◆ How to complete this task ◆
Only the lines from the one containing "- **[molding](/moldi" to the end of the records belong in the output; print them exactly.

◆ Material for this task ◆

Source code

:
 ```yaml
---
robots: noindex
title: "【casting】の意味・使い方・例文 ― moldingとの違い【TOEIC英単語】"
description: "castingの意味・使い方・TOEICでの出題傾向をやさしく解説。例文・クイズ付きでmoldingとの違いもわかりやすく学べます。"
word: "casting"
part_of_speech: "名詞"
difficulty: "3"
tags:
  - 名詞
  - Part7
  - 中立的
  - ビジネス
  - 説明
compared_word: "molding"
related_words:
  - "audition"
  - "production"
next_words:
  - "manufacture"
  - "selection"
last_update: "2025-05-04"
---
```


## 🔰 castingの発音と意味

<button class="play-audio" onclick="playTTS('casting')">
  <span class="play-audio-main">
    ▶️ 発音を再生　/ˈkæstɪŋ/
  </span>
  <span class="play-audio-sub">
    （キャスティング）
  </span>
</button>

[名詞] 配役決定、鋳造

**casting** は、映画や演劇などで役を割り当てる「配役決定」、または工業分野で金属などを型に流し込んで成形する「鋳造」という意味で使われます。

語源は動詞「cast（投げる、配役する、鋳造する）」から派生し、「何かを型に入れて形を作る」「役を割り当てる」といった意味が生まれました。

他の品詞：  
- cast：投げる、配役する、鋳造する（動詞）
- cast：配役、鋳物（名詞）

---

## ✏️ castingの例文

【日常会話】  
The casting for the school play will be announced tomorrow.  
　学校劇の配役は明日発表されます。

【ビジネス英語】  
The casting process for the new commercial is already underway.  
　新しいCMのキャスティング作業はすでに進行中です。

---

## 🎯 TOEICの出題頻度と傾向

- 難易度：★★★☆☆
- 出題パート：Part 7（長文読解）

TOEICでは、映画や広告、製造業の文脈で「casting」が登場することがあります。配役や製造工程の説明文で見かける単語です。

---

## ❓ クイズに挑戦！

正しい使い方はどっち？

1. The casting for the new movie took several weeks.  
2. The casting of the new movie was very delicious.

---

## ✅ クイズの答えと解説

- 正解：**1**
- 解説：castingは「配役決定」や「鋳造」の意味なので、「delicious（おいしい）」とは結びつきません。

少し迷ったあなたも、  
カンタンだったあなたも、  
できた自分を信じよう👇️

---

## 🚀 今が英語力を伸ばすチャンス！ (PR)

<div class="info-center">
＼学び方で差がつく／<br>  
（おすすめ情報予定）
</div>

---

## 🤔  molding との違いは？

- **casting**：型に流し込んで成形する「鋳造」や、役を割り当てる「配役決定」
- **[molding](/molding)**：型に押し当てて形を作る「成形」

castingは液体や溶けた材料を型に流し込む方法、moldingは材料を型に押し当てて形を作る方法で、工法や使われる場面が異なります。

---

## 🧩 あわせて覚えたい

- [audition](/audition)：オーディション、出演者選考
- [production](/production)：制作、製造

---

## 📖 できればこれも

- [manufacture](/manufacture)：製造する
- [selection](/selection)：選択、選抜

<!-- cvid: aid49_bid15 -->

◆ Solution for this task ◆
- **[molding](/molding)**：型に押し当てて形を作る「成形」

castingは液体や溶けた材料を型に流し込む方法、moldingは材料を型に押し当てて形を作る方法で、工法や使われる場面が異なります。

---

## 🧩 あわせて覚えたい

- [audition](/audition)：オーディション、出演者選考
- [production](/production)：制作、製造

---

## 📖 できればこれも

- [manufacture](/manufacture)：製造する
- [selection](/selection)：選択、選抜

<!-- cvid: aid49_bid15 -->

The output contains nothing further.